PROBLEM TO SOLVE – Check every line of the data below for the string "access", and copy the ones that hold it.

DATASET RECORDS –
┏━━

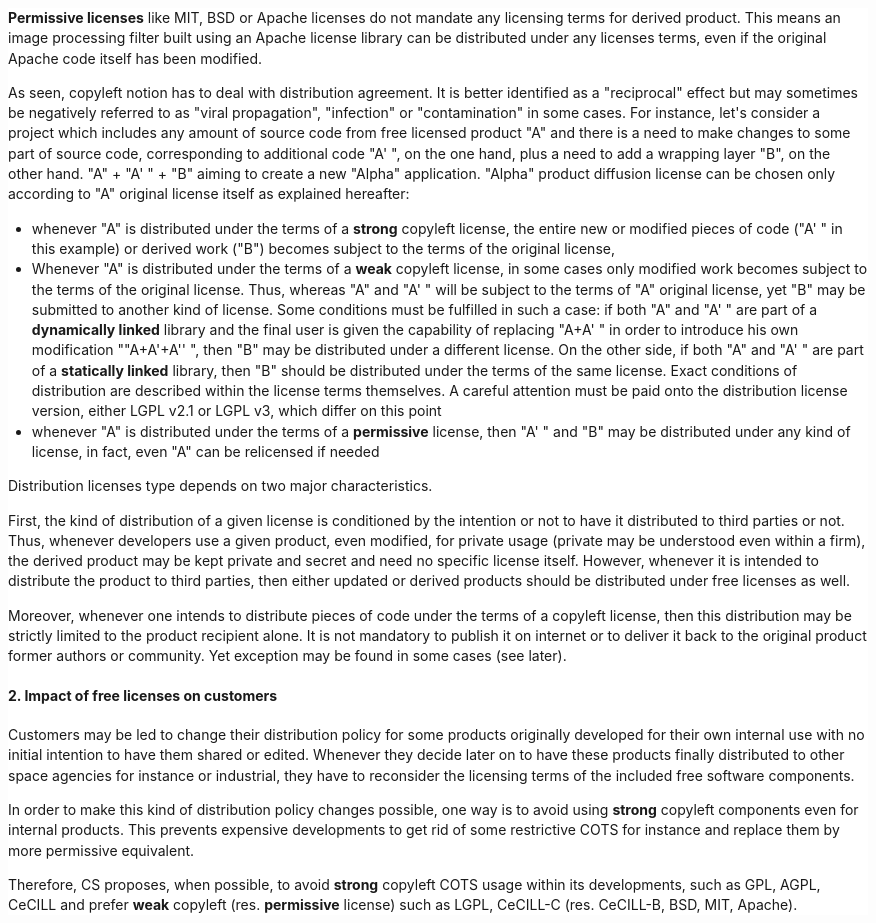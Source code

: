 **Permissive licenses** like MIT, BSD or Apache licenses do not mandate any licensing terms for derived product. This means an image processing filter built using an Apache license library can be distributed under any licenses terms, even if the original Apache code itself has been modified.

As seen, copyleft notion has to deal with distribution agreement. It is better identified as a "reciprocal" effect but may sometimes be negatively referred to as "viral propagation", "infection" or "contamination" in some cases. For instance, let's consider a project which includes any amount of source code from free licensed product "A" and there is a need to make changes to some part of source code, corresponding to additional code "A' ", on the one hand, plus a need to add a wrapping layer "B", on the other hand. "A" + "A' " + "B" aiming to create a new "Alpha" application. "Alpha" product diffusion license can be chosen only according to "A" original license itself as explained hereafter:

- whenever "A" is distributed under the terms of a **strong** copyleft license, the entire new or modified pieces of code ("A' " in this example) or derived work ("B") becomes subject to the terms of the original license,
- Whenever "A" is distributed under the terms of a **weak** copyleft license, in some cases only modified work becomes subject to the terms of the original license. Thus, whereas "A" and "A' " will be subject to the terms of "A" original license, yet "B" may be submitted to another kind of license. Some conditions must be fulfilled in such a case: if both "A" and "A' " are part of a **dynamically linked** library and the final user is given the capability of replacing "A+A' " in order to introduce his own modification ""A+A'+A'' ", then "B" may be distributed under a different license. On the other side, if both "A" and "A' " are part of a **statically linked** library, then "B" should be distributed under the terms of the same license. Exact conditions of distribution are described within the license terms themselves. A careful attention must be paid onto the distribution license version, either LGPL v2.1 or LGPL v3, which differ on this point
- whenever "A" is distributed under the terms of a **permissive** license, then "A' " and "B" may be distributed under any kind of license, in fact, even "A" can be relicensed if needed

Distribution licenses type depends on two major characteristics.

First, the kind of distribution of a given license is conditioned by the intention or not to have it distributed to third parties or not. Thus, whenever developers use a given product, even modified, for private usage (private may be understood even within a firm), the derived product may be kept private and secret and need no specific license itself. However, whenever it is intended to distribute the product to third parties, then either updated or derived products should be distributed under free licenses as well.

Moreover, whenever one intends to distribute pieces of code under the terms of a copyleft license, then this distribution may be strictly limited to the product recipient alone. It is not mandatory to publish it on internet or to deliver it back to the original product former authors or community. Yet exception may be found in some cases (see later).

#### 2. Impact of free licenses on customers

Customers may be led to change their distribution policy for some products originally developed for their own internal use with no initial intention to have them shared or edited. Whenever they decide later on to have these products finally distributed to other space agencies for instance or industrial, they have to reconsider the licensing terms of the included free software components.

In order to make this kind of distribution policy changes possible, one way is to avoid using **strong** copyleft components even for internal products. This prevents expensive developments to get rid of some restrictive COTS for instance and replace them by more permissive equivalent.

Therefore, CS proposes, when possible, to avoid **strong** copyleft COTS usage within its developments, such as GPL, AGPL, CeCILL and prefer **weak** copyleft (res. **permissive** license) such as LGPL, CeCILL-C (res. CeCILL-B, BSD, MIT, Apache).
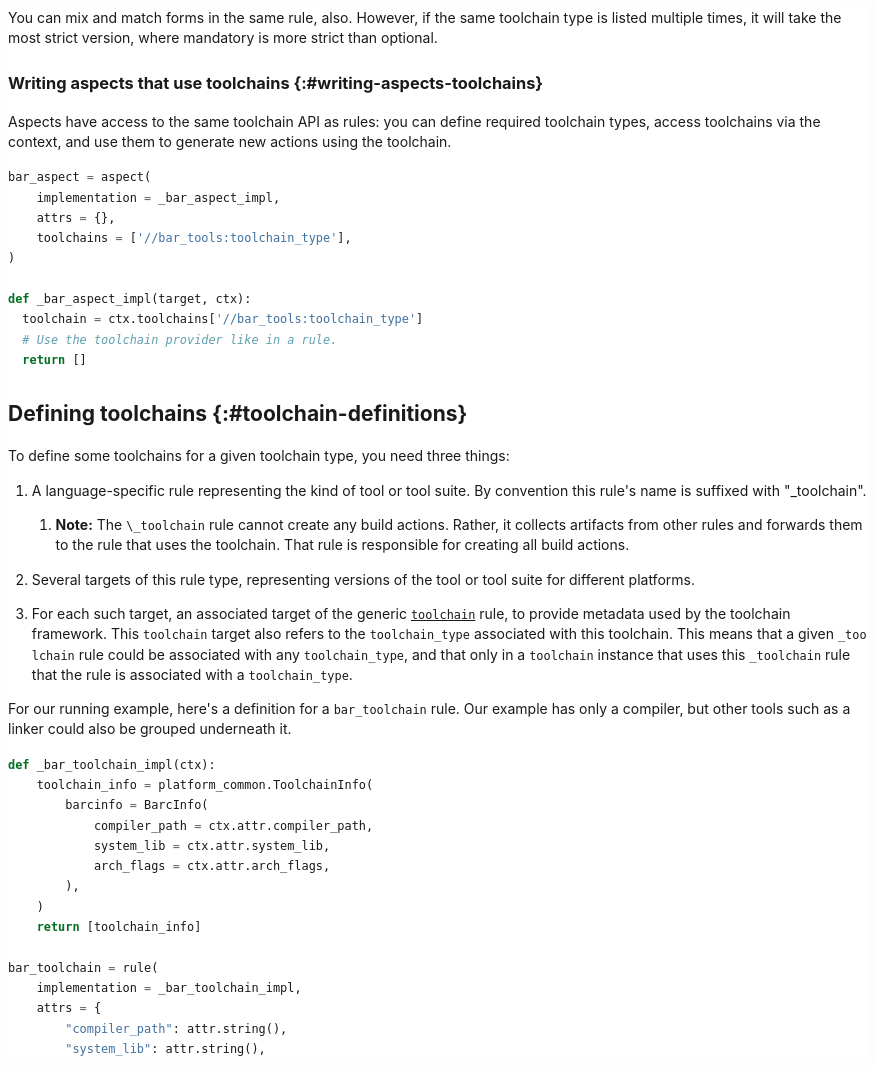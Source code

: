 You can mix and match forms in the same rule, also. However, if the same
toolchain type is listed multiple times, it will take the most strict version,
where mandatory is more strict than optional.

### Writing aspects that use toolchains {:#writing-aspects-toolchains}

Aspects have access to the same toolchain API as rules: you can define required
toolchain types, access toolchains via the context, and use them to generate new
actions using the toolchain.

```py
bar_aspect = aspect(
    implementation = _bar_aspect_impl,
    attrs = {},
    toolchains = ['//bar_tools:toolchain_type'],
)

def _bar_aspect_impl(target, ctx):
  toolchain = ctx.toolchains['//bar_tools:toolchain_type']
  # Use the toolchain provider like in a rule.
  return []
```

## Defining toolchains {:#toolchain-definitions}

To define some toolchains for a given toolchain type, you need three things:

1. A language-specific rule representing the kind of tool or tool suite. By
   convention this rule's name is suffixed with "\_toolchain".

    1.  **Note:** The `\_toolchain` rule cannot create any build actions.
        Rather, it collects artifacts from other rules and forwards them to the
        rule that uses the toolchain. That rule is responsible for creating all
        build actions.

2. Several targets of this rule type, representing versions of the tool or tool
   suite for different platforms.

3. For each such target, an associated target of the generic
  [`toolchain`](/reference/be/platforms-and-toolchains#toolchain)
   rule, to provide metadata used by the toolchain framework. This `toolchain`
   target also refers to the `toolchain_type` associated with this toolchain.
   This means that a given `_toolchain` rule could be associated with any
   `toolchain_type`, and that only in a `toolchain` instance that uses
   this `_toolchain` rule that the rule is associated with a `toolchain_type`.

For our running example, here's a definition for a `bar_toolchain` rule. Our
example has only a compiler, but other tools such as a linker could also be
grouped underneath it.

```python
def _bar_toolchain_impl(ctx):
    toolchain_info = platform_common.ToolchainInfo(
        barcinfo = BarcInfo(
            compiler_path = ctx.attr.compiler_path,
            system_lib = ctx.attr.system_lib,
            arch_flags = ctx.attr.arch_flags,
        ),
    )
    return [toolchain_info]

bar_toolchain = rule(
    implementation = _bar_toolchain_impl,
    attrs = {
        "compiler_path": attr.string(),
        "system_lib": attr.string(),
```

┗━━

OUTPUT BELOW –
Aspects have access to the same toolchain API as rules: you can define required
toolchain types, access toolchains via the context, and use them to generate new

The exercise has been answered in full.